_What is required_.
Scan the entries below and count the lines holding the string "hidden". Supply only the number.

_Data to examine_.

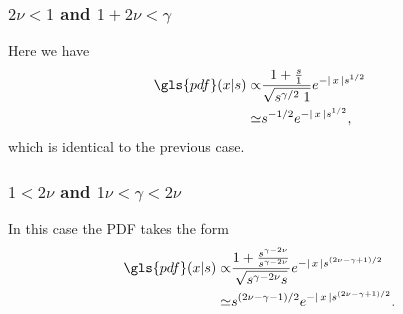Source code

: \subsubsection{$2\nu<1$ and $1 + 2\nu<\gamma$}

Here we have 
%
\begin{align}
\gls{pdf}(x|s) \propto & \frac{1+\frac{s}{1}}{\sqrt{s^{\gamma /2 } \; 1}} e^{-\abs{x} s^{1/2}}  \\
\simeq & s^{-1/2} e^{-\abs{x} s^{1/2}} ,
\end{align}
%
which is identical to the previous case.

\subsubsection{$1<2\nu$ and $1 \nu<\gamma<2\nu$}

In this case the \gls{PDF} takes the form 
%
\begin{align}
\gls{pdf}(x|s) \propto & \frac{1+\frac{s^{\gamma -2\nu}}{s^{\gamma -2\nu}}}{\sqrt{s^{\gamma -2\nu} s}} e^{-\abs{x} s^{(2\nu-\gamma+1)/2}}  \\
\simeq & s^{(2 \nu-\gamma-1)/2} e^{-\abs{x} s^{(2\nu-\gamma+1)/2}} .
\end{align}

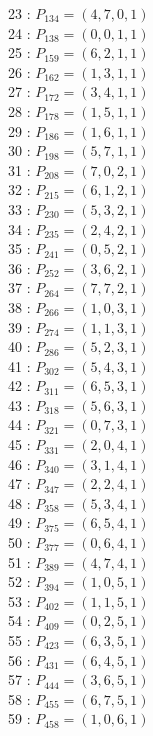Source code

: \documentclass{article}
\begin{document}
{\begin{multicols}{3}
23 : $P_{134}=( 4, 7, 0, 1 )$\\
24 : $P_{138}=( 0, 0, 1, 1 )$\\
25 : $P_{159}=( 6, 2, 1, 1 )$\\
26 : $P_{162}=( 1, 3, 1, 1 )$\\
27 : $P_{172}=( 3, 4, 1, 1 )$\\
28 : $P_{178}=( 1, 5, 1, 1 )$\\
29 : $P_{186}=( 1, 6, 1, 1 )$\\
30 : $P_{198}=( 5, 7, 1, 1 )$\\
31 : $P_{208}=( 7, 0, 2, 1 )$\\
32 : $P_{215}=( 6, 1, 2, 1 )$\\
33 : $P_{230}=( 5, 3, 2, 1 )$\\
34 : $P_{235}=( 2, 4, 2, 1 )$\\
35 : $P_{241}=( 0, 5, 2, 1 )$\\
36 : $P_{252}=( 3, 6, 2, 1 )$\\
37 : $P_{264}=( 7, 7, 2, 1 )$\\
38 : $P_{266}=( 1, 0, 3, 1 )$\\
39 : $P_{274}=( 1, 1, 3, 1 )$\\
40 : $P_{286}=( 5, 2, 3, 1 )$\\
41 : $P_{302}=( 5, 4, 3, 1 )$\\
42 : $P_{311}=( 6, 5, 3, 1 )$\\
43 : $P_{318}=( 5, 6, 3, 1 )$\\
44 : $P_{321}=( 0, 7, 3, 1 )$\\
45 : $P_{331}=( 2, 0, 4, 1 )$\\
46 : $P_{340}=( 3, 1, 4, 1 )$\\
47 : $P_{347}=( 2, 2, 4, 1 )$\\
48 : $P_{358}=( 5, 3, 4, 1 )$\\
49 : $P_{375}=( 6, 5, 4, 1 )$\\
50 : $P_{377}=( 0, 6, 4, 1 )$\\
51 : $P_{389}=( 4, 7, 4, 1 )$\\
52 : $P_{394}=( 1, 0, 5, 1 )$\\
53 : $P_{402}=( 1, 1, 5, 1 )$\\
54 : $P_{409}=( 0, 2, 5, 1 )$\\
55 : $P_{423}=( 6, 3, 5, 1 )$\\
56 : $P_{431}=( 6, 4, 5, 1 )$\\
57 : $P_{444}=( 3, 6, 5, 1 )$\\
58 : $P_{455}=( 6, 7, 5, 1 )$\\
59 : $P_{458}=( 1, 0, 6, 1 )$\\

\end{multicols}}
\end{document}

---

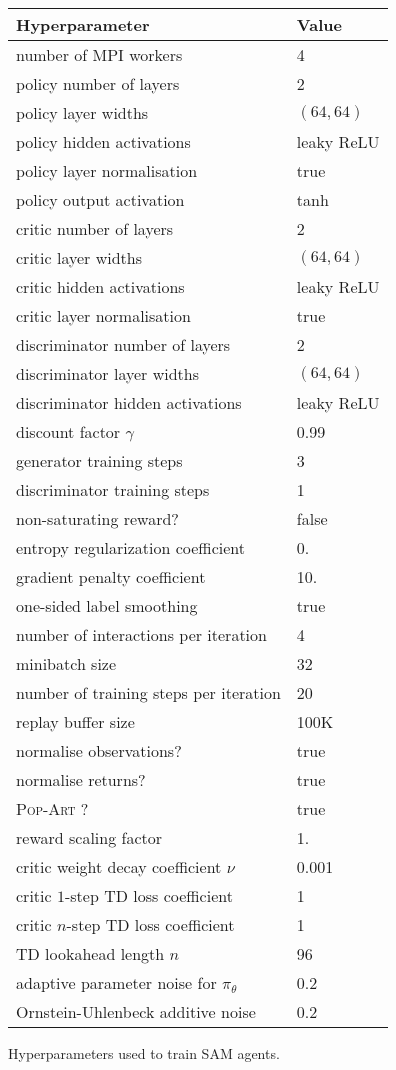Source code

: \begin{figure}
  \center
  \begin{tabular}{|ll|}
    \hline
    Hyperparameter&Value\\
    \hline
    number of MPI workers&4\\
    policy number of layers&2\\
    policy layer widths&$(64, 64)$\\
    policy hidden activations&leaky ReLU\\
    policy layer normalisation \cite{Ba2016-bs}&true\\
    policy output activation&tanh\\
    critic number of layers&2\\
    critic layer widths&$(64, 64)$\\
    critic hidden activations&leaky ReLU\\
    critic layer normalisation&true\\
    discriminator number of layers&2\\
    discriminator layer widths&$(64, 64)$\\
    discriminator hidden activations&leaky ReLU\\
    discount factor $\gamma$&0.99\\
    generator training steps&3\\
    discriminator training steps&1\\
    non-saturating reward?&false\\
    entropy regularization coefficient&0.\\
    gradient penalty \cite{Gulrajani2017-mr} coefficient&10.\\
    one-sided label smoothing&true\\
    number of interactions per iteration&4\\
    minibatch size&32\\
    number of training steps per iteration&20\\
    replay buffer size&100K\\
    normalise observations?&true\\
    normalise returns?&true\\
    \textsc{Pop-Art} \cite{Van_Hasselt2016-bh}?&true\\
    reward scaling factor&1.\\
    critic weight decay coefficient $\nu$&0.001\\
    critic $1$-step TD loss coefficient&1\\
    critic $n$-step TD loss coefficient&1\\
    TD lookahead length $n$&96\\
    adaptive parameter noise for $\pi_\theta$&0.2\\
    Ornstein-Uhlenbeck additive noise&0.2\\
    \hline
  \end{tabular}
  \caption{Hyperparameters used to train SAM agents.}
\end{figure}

_Result of this exercise_.
3